Content starts
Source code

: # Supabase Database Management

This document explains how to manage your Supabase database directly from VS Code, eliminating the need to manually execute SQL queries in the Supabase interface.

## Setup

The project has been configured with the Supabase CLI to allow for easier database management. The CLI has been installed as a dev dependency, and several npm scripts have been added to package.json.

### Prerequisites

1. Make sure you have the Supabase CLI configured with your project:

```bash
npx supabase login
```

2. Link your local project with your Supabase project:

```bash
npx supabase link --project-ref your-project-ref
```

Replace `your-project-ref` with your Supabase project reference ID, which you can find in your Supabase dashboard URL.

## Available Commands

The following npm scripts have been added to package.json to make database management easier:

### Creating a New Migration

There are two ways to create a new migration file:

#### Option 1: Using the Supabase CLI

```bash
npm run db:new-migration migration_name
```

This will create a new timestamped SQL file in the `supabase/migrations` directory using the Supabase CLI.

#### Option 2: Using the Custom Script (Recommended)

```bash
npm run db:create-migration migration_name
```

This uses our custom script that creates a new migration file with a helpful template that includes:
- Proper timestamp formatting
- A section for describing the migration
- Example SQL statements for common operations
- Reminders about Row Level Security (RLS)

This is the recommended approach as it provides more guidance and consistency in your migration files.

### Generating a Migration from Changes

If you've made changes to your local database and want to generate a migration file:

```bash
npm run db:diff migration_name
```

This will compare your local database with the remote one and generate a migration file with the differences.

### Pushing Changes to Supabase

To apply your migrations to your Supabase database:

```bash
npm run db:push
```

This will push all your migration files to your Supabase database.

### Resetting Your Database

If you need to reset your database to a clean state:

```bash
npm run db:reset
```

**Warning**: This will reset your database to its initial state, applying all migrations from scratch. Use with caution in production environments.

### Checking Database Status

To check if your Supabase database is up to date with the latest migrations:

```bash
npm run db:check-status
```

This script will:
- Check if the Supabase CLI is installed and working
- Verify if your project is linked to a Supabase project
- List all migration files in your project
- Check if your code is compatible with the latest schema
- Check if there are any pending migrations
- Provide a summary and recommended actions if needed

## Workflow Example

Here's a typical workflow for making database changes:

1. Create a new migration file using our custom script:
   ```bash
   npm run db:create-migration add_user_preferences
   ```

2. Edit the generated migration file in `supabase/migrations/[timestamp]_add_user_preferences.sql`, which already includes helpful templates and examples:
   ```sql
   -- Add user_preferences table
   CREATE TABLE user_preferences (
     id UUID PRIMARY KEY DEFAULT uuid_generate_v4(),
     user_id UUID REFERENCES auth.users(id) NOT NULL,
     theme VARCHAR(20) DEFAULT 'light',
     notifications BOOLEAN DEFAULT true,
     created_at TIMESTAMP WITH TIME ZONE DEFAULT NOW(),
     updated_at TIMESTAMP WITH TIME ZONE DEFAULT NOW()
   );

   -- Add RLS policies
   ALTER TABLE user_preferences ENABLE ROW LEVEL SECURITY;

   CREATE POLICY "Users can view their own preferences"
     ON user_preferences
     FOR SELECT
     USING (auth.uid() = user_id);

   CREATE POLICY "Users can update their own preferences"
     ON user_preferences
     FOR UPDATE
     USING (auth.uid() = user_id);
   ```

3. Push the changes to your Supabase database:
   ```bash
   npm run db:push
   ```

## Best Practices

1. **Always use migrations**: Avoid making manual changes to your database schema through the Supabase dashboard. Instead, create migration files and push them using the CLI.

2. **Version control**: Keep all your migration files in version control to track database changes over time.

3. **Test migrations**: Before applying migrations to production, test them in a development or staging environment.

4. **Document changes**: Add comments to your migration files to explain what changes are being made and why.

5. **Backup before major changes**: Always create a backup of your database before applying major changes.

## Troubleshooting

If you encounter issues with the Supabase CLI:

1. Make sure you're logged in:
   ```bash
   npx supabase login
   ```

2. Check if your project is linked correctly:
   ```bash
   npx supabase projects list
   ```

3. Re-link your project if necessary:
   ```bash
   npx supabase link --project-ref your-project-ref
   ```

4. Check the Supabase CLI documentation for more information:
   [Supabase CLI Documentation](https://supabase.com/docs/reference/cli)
Content ends
-- Action item --
Please go through the material and return each line where the word "configured" appears.

-- Solution to this exercise --
The project has been configured with the Supabase CLI to allow for easier database management. The CLI has been installed as a dev dependency, and several npm scripts have been added to package.json.
1. Make sure you have the Supabase CLI configured with your project:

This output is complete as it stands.